Assignment. Whenever a line below mentions the word "diện", that line should be copied.

Exercise inputs.
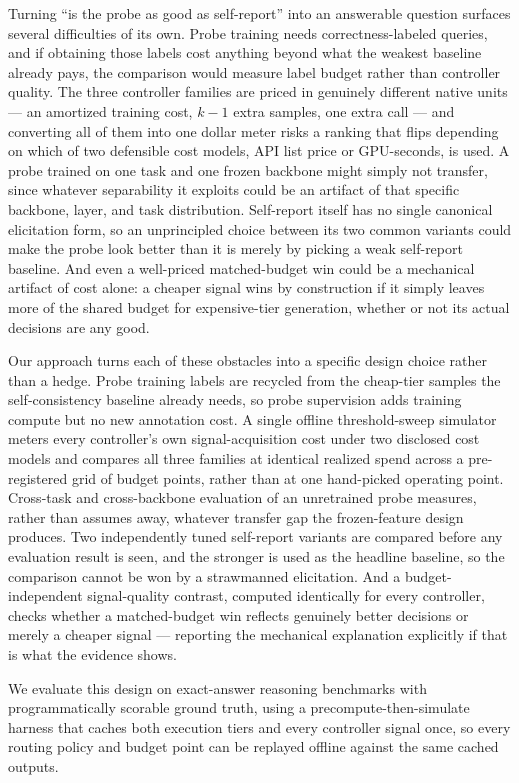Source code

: \documentclass[11pt]{article}
\begin{document}
Turning ``is the probe as good as self-report'' into an answerable question surfaces several difficulties of its own. Probe training needs correctness-labeled queries, and if obtaining those labels cost anything beyond what the weakest baseline already pays, the comparison would measure label budget rather than controller quality. The three controller families are priced in genuinely different native units --- an amortized training cost, $k-1$ extra samples, one extra call --- and converting all of them into one dollar meter risks a ranking that flips depending on which of two defensible cost models, API list price or GPU-seconds, is used. A probe trained on one task and one frozen backbone might simply not transfer, since whatever separability it exploits could be an artifact of that specific backbone, layer, and task distribution. Self-report itself has no single canonical elicitation form, so an unprincipled choice between its two common variants could make the probe look better than it is merely by picking a weak self-report baseline. And even a well-priced matched-budget win could be a mechanical artifact of cost alone: a cheaper signal wins by construction if it simply leaves more of the shared budget for expensive-tier generation, whether or not its actual decisions are any good.

Our approach turns each of these obstacles into a specific design choice rather than a hedge. Probe training labels are recycled from the cheap-tier samples the self-consistency baseline already needs, so probe supervision adds training compute but no new annotation cost. A single offline threshold-sweep simulator meters every controller's own signal-acquisition cost under two disclosed cost models and compares all three families at identical realized spend across a pre-registered grid of budget points, rather than at one hand-picked operating point. Cross-task and cross-backbone evaluation of an unretrained probe measures, rather than assumes away, whatever transfer gap the frozen-feature design produces. Two independently tuned self-report variants are compared before any evaluation result is seen, and the stronger is used as the headline baseline, so the comparison cannot be won by a strawmanned elicitation. And a budget-independent signal-quality contrast, computed identically for every controller, checks whether a matched-budget win reflects genuinely better decisions or merely a cheaper signal --- reporting the mechanical explanation explicitly if that is what the evidence shows.

We evaluate this design on exact-answer reasoning benchmarks with programmatically scorable ground truth, using a precompute-then-simulate harness that caches both execution tiers and every controller signal once, so every routing policy and budget point can be replayed offline against the same cached outputs.
\end{document}
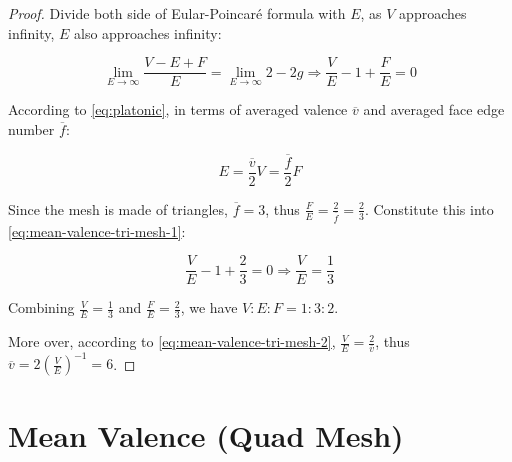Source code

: \begin{proof}
    Divide both side of Eular-Poincar\'e formula with $E$, as $V$ approaches infinity, $E$ also approaches infinity:

    \begin{equation}
        \lim_{E \to \infty} \frac{V - E + F}{E} = \lim_{E \to \infty} 2 - 2g
        \Rightarrow \frac{V}{E} - 1 + \frac{F}{E} = 0
        \label{eq:mean-valence-tri-mesh-1}
    \end{equation}

    According to \autoref{eq:platonic}, in terms of averaged valence $\overline{v}$ and averaged face edge number $\overline{f}$:

    \begin{equation}
        E = \frac{\overline{v}}{2} V = \frac{\overline{f}}{2} F
        \label{eq:mean-valence-tri-mesh-2}
    \end{equation}

    Since the mesh is made of triangles, $\overline{f} = 3$, thus $\frac{F}{E} = \frac{2}{\overline{f}} = \frac{2}{3}$. Constitute this into \autoref{eq:mean-valence-tri-mesh-1}:

    \begin{equation}
        \frac{V}{E} - 1 + \frac{2}{3} = 0
        \Rightarrow \frac{V}{E} = \frac{1}{3}
    \end{equation}

    Combining $\frac{V}{E} = \frac{1}{3}$ and $\frac{F}{E} = \frac{2}{3}$, we have $V:E:F = 1:3:2$.

    More over, according to \autoref{eq:mean-valence-tri-mesh-2}, $\frac{V}{E} = \frac{2}{\overline{v}}$, thus $\overline{v} = 2(\frac{V}{E})^{-1} = 6$.
\end{proof}

\section{Mean Valence (Quad Mesh)}
    
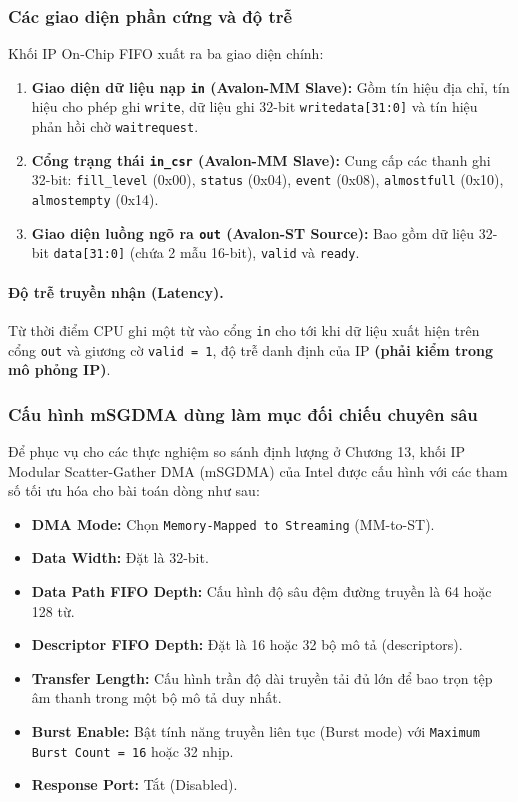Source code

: \subsubsection*{Các giao diện phần cứng và độ trễ}
Khối IP On-Chip FIFO xuất ra ba giao diện chính:
\begin{enumerate}[leftmargin=1.5em, itemsep=3pt]
    \item \textbf{Giao diện dữ liệu nạp \texttt{in} (Avalon-MM Slave):} Gồm tín hiệu địa chỉ, tín hiệu cho phép ghi \texttt{write}, dữ liệu ghi 32-bit \texttt{writedata[31:0]} và tín hiệu phản hồi chờ \texttt{waitrequest}.
    \item \textbf{Cổng trạng thái \texttt{in\_csr} (Avalon-MM Slave):} Cung cấp các thanh ghi 32-bit: \texttt{fill\_level} (0x00), \texttt{status} (0x04), \texttt{event} (0x08), \texttt{almostfull} (0x10), \texttt{almostempty} (0x14).
    \item \textbf{Giao diện luồng ngõ ra \texttt{out} (Avalon-ST Source):} Bao gồm dữ liệu 32-bit \texttt{data[31:0]} (chứa 2 mẫu 16-bit), \texttt{valid} và \texttt{ready}.
\end{enumerate}

\paragraph{Độ trễ truyền nhận (Latency).}
Từ thời điểm CPU ghi một từ vào cổng \texttt{in} cho tới khi dữ liệu xuất hiện trên cổng \texttt{out} và giương cờ \texttt{valid = 1}, độ trễ danh định của IP \textbf{(phải kiểm trong mô phỏng IP)}.

\subsubsection*{Cấu hình mSGDMA dùng làm mục đối chiếu chuyên sâu}
Để phục vụ cho các thực nghiệm so sánh định lượng ở Chương 13, khối IP Modular Scatter-Gather DMA (mSGDMA) của Intel được cấu hình với các tham số tối ưu hóa cho bài toán dòng như sau:
\begin{itemize}[leftmargin=1.5em, itemsep=2pt]
    \item \textbf{DMA Mode:} Chọn \texttt{Memory-Mapped to Streaming} (MM-to-ST).
    \item \textbf{Data Width:} Đặt là 32-bit.
    \item \textbf{Data Path FIFO Depth:} Cấu hình độ sâu đệm đường truyền là 64 hoặc 128 từ.
    \item \textbf{Descriptor FIFO Depth:} Đặt là 16 hoặc 32 bộ mô tả (descriptors).
    \item \textbf{Transfer Length:} Cấu hình trần độ dài truyền tải đủ lớn để bao trọn tệp âm thanh trong một bộ mô tả duy nhất.
    \item \textbf{Burst Enable:} Bật tính năng truyền liên tục (Burst mode) với \texttt{Maximum Burst Count = 16} hoặc 32 nhịp.
    \item \textbf{Response Port:} Tắt (Disabled).
\end{itemize}

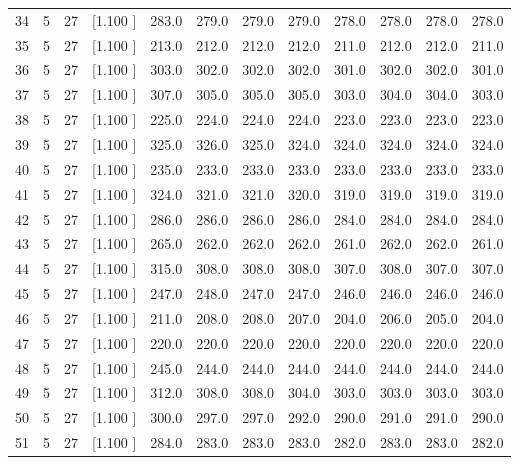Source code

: \documentclass[12pt,a4paper]{article}
\begin{document}
\begin{center}
{\begin{tabular}{r r r r r r r r r r r r}
  34&  5& 27&[1.100     ]&   283.0&   279.0&   279.0&   279.0&   278.0&   278.0&   278.0&   278.0\\[-0.02in]
  35&  5& 27&[1.100     ]&   213.0&   212.0&   212.0&   212.0&   211.0&   212.0&   212.0&   211.0\\[-0.02in]
  36&  5& 27&[1.100     ]&   303.0&   302.0&   302.0&   302.0&   301.0&   302.0&   302.0&   301.0\\[-0.02in]
  37&  5& 27&[1.100     ]&   307.0&   305.0&   305.0&   305.0&   303.0&   304.0&   304.0&   303.0\\[-0.02in]
  38&  5& 27&[1.100     ]&   225.0&   224.0&   224.0&   224.0&   223.0&   223.0&   223.0&   223.0\\[-0.02in]
  39&  5& 27&[1.100     ]&   325.0&   326.0&   325.0&   324.0&   324.0&   324.0&   324.0&   324.0\\[-0.02in]
  40&  5& 27&[1.100     ]&   235.0&   233.0&   233.0&   233.0&   233.0&   233.0&   233.0&   233.0\\[-0.02in]
  41&  5& 27&[1.100     ]&   324.0&   321.0&   321.0&   320.0&   319.0&   319.0&   319.0&   319.0\\[-0.02in]
  42&  5& 27&[1.100     ]&   286.0&   286.0&   286.0&   286.0&   284.0&   284.0&   284.0&   284.0\\[-0.02in]
  43&  5& 27&[1.100     ]&   265.0&   262.0&   262.0&   262.0&   261.0&   262.0&   262.0&   261.0\\[-0.02in]
  44&  5& 27&[1.100     ]&   315.0&   308.0&   308.0&   308.0&   307.0&   308.0&   307.0&   307.0\\[-0.02in]
  45&  5& 27&[1.100     ]&   247.0&   248.0&   247.0&   247.0&   246.0&   246.0&   246.0&   246.0\\[-0.02in]
  46&  5& 27&[1.100     ]&   211.0&   208.0&   208.0&   207.0&   204.0&   206.0&   205.0&   204.0\\[-0.02in]
  47&  5& 27&[1.100     ]&   220.0&   220.0&   220.0&   220.0&   220.0&   220.0&   220.0&   220.0\\[-0.02in]
  48&  5& 27&[1.100     ]&   245.0&   244.0&   244.0&   244.0&   244.0&   244.0&   244.0&   244.0\\[-0.02in]
  49&  5& 27&[1.100     ]&   312.0&   308.0&   308.0&   304.0&   303.0&   303.0&   303.0&   303.0\\[-0.02in]
  50&  5& 27&[1.100     ]&   300.0&   297.0&   297.0&   292.0&   290.0&   291.0&   291.0&   290.0\\[-0.02in]
  51&  5& 27&[1.100     ]&   284.0&   283.0&   283.0&   283.0&   282.0&   283.0&   283.0&   282.0\\[-0.02in]

\end{tabular}}
\end{center}
\end{document}
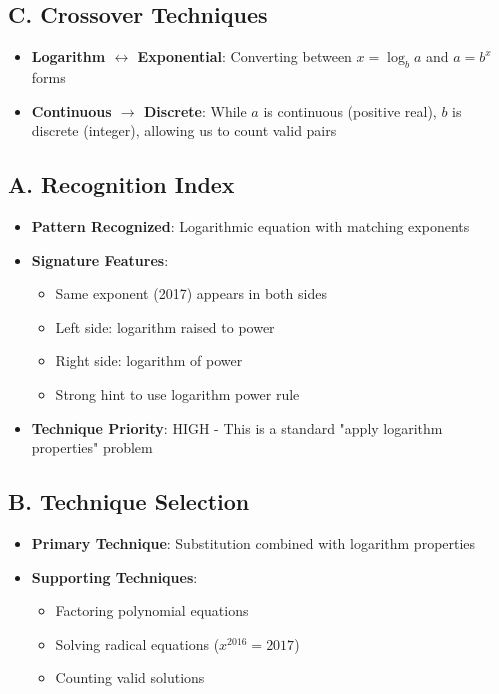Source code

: \documentclass[]{article}
\begin{document}
\begin{tacticalbox}
\subsection*{C. Crossover Techniques}
\begin{itemize}[leftmargin=*]
    \item \textbf{Logarithm $\leftrightarrow$ Exponential}: Converting between $x = \log_b a$ and $a = b^x$ forms
    
    \item \textbf{Continuous $\rightarrow$ Discrete}: While $a$ is continuous (positive real), $b$ is discrete (integer), allowing us to count valid pairs
\end{itemize}
\end{tacticalbox}

\begin{techniquesbox}
\subsection*{A. Recognition Index}
\begin{itemize}[leftmargin=*]
    \item \textbf{Pattern Recognized}: Logarithmic equation with matching exponents
    
    \item \textbf{Signature Features}:
    \begin{itemize}
        \item Same exponent (2017) appears in both sides
        \item Left side: logarithm raised to power
        \item Right side: logarithm of power
        \item Strong hint to use logarithm power rule
    \end{itemize}
    
    \item \textbf{Technique Priority}: HIGH - This is a standard "apply logarithm properties" problem
\end{itemize}

\subsection*{B. Technique Selection}
\begin{itemize}[leftmargin=*]
    \item \textbf{Primary Technique}: Substitution combined with logarithm properties
    
    \item \textbf{Supporting Techniques}:
    \begin{itemize}
        \item Factoring polynomial equations
        \item Solving radical equations ($x^{2016} = 2017$)
        \item Counting valid solutions
    \end{itemize}
    

\end{itemize}
\end{techniquesbox}
\end{document}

Written solution.
: \subsubsection*{Các giao diện phần cứng và độ trễ}
Khối IP On-Chip FIFO xuất ra ba giao diện chính:
    \item \textbf{Giao diện dữ liệu nạp \texttt{in} (Avalon-MM Slave):} Gồm tín hiệu địa chỉ, tín hiệu cho phép ghi \texttt{write}, dữ liệu ghi 32-bit \texttt{writedata[31:0]} và tín hiệu phản hồi chờ \texttt{waitrequest}.
    \item \textbf{Giao diện luồng ngõ ra \texttt{out} (Avalon-ST Source):} Bao gồm dữ liệu 32-bit \texttt{data[31:0]} (chứa 2 mẫu 16-bit), \texttt{valid} và \texttt{ready}.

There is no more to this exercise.